STRINGER:  Because that‘s where they‘re located!

FAULKNER:  I am a pastor.  I am a minister.  If I was building a church, I clearly would not build a church in a heavily Jewish area...

STRINGER:  Well, you should.

FAULKNER:  ... or an area where my church...

STRINGER:  Reverend...

FAULKNER:  ... where my church would be an offense to others...

STRINGER:  Reverend—Reverend...

FAULKNER:  ... simply because in the name of religion, I am coming in peace.  If that is truly my aim, it is to draw people in and not to push people away.
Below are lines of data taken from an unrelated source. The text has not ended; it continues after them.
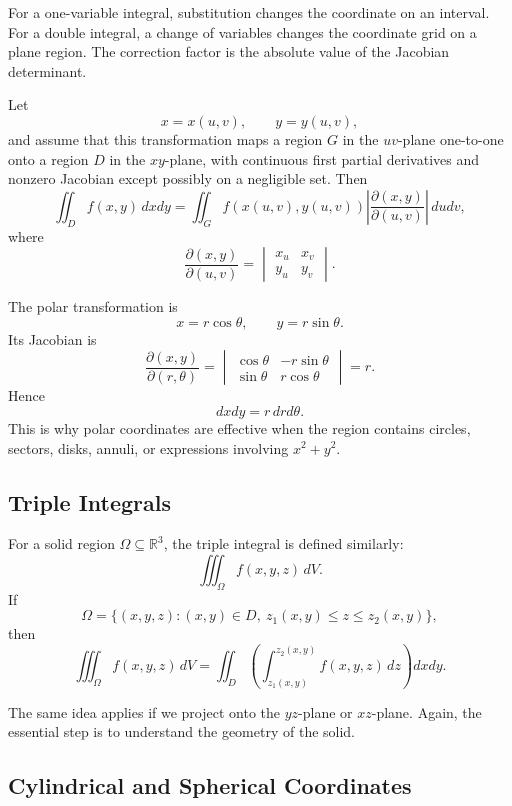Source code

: For a one-variable integral, substitution changes the coordinate on an interval. For a double integral, a change of variables changes the coordinate grid on a plane region. The correction factor is the absolute value of the Jacobian determinant.

Let
\[
    x=x(u,v),\qquad y=y(u,v),
\]
and assume that this transformation maps a region $G$ in the $uv$-plane one-to-one onto a region $D$ in the $xy$-plane, with continuous first partial derivatives and nonzero Jacobian except possibly on a negligible set. Then
\[
    \iint_D f(x,y)\,dxdy
    =\iint_G f(x(u,v),y(u,v))
    \left|\frac{\partial(x,y)}{\partial(u,v)}\right|\,dudv,
\]
where
\[
    \frac{\partial(x,y)}{\partial(u,v)}
    =
    \begin{vmatrix}
        x_u & x_v\\
        y_u & y_v
    \end{vmatrix}.
\]

\begin{example}
The polar transformation is
\[
    x=r\cos\theta,
    \qquad
    y=r\sin\theta.
\]
Its Jacobian is
\[
    \frac{\partial(x,y)}{\partial(r,\theta)}
    =
    \begin{vmatrix}
        \cos\theta & -r\sin\theta\\
        \sin\theta & r\cos\theta
    \end{vmatrix}
    =r.
\]
Hence
\[
    dxdy=r\,drd\theta.
\]
This is why polar coordinates are effective when the region contains circles, sectors, disks, annuli, or expressions involving $x^2+y^2$.
\end{example}

\subsection{Triple Integrals}

For a solid region $\Omega\subseteq\mathbb{R}^3$, the triple integral is defined similarly:
\[
    \iiint_{\Omega} f(x,y,z)\,dV.
\]
If
\[
    \Omega=\{(x,y,z):(x,y)\in D,\ z_1(x,y)\le z\le z_2(x,y)\},
\]
then
\[
    \iiint_{\Omega} f(x,y,z)\,dV
    =\iint_D\left(\int_{z_1(x,y)}^{z_2(x,y)} f(x,y,z)\,dz\right)dxdy.
\]

The same idea applies if we project onto the $yz$-plane or $xz$-plane. Again, the essential step is to understand the geometry of the solid.

\subsection{Cylindrical and Spherical Coordinates}

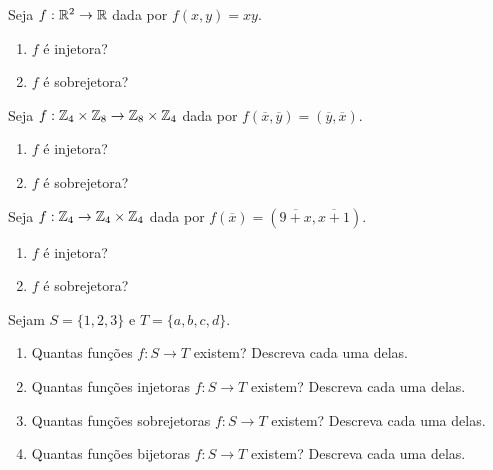 \documentclass[12pt]{exam}
\begin{document}
\vspace{.6cm}

\questao{} Seja $f: \mathbb{R}^2 \to \mathbb{R}$ dada por $f(x,y) = xy$.
\begin{enumerate}[label={\alph*})]
    \item $f$ é injetora?

    \item $f$ é sobrejetora?
\end{enumerate}

\vspace{.3cm}

\questao{} Seja $f: \mathbb{Z}_4 \times \mathbb{Z}_8 \to \mathbb{Z}_8 \times \mathbb{Z}_4$ dada por $f(\overline{x},\overline{y}) = (\overline{y}, \overline{x})$.
\begin{enumerate}[label={\alph*})]
    \item $f$ é injetora?

    \item $f$ é sobrejetora?
\end{enumerate}

\vspace{.3cm}

\questao{} Seja $f: \mathbb{Z}_4 \to \mathbb{Z}_4 \times \mathbb{Z}_4$ dada por $f(\overline{x}) = (\overline{9 + x},\overline{x+1})$.
\begin{enumerate}[label={\alph*})]
    \item $f$ é injetora?

    \item $f$ é sobrejetora?
\end{enumerate}

\vspace{.3cm}

\questao{} Sejam $S = \{1, 2, 3\}$ e $T = \{a, b, c, d\}$.
\begin{enumerate}[label={\alph*})]
    \item Quantas funções $f : S \to T$ existem? Descreva cada uma delas.

    \item Quantas funções injetoras $f : S \to T$ existem? Descreva cada uma delas.

    \item Quantas funções sobrejetoras $f : S \to T$ existem? Descreva cada uma delas.

    \item Quantas funções bijetoras $f : S \to T$ existem? Descreva cada uma delas.
\end{enumerate}

\vspace{.3cm}
\end{document}
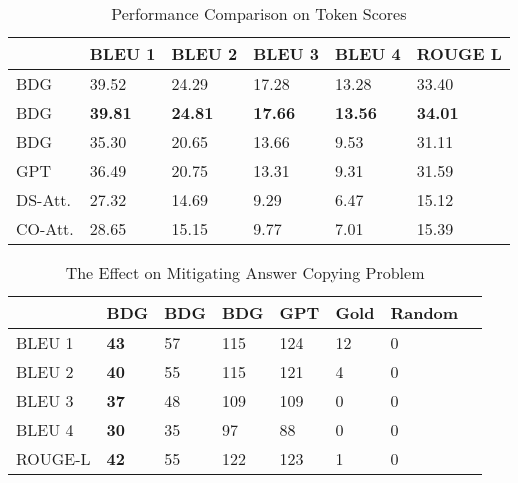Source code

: \documentclass[11pt,a4paper]{article}
\begin{document}
\begin{table*}
\centering
    \begin{tabular}{|l|l|l|l|l|l|}
    \hline
                          & BLEU 1         & BLEU 2         & BLEU 3         & BLEU 4        & ROUGE L         \\ 
    \hline
    BDG  & 39.52    & 24.29 & 17.28 & 13.28 & 33.40           \\ 
    \hline
    BDG     & \textbf{39.81}          & \textbf{24.81}          & \textbf{17.66}          & \textbf{13.56}          & \textbf{34.01}  \\ 
    \hline
BDG                   & 35.30          & 20.65          & 13.66          & 9.53          & 31.11           \\ 
    \hline
    GPT                   & 36.49          & 20.75          & 13.31          & 9.31          & 31.59           \\ 
    \hline
    DS-Att.               & 27.32          & 14.69          & 9.29           & 6.47          & 15.12           \\ 
    \hline
    CO-Att.               & 28.65          & 15.15          & 9.77           & 7.01          & 15.39           \\
    \hline
    \end{tabular}
    \caption{Performance Comparison on Token Scores}
    \label{tab:toke_score_overview}
\end{table*}

\begin{table*}
    \centering
    \begin{tabular}{|l|l|l|l|l|l|l|l|} 
\hline
               & BDG  & BDG    & BDG & GPT & Gold & Random  \\ 
\hline
BLEU 1   & \textbf{43}           & 57                        & 115 & 124 & 12   & 0       \\ 
\hline
BLEU 2   & \textbf{40}           & 55                         & 115 & 121 & 4   & 0       \\ 
\hline
BLEU 3   & \textbf{37}           & 48                        & 109 & 109 & 0    & 0       \\ 
\hline
BLEU 4   & \textbf{30}           & 35                        & 97  & 88  & 0    & 0       \\ 
\hline
ROUGE-L & \textbf{42}           & 55                      & 122 & 123 & 1    & 0       \\
\hline
\end{tabular}
    \caption{The Effect on Mitigating Answer Copying Problem}
\label{tab:repeating-problem}
\end{table*} 
\end{document}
STRINGER:  But we want you to build a church in Jewish communities because that‘s how we all get along here.  And even though we may serve different religions or different Gods, I‘ve been to your church, and I respect the work, the great work that you do.

SMERCONISH:  But Mr. Stringer, isn‘t a better analogy—I mean, I know you took issue with what Newt Gingrich had to say vis-a-vis the Holocaust, but we all remember when Pope John Paul II asked the Carmelite nuns to retreat from close proximity to Auschwitz.  I mean, was that the right thing for him to do?  And if so, then isn‘t it equally correct for there to be a request that this mosque not move forward?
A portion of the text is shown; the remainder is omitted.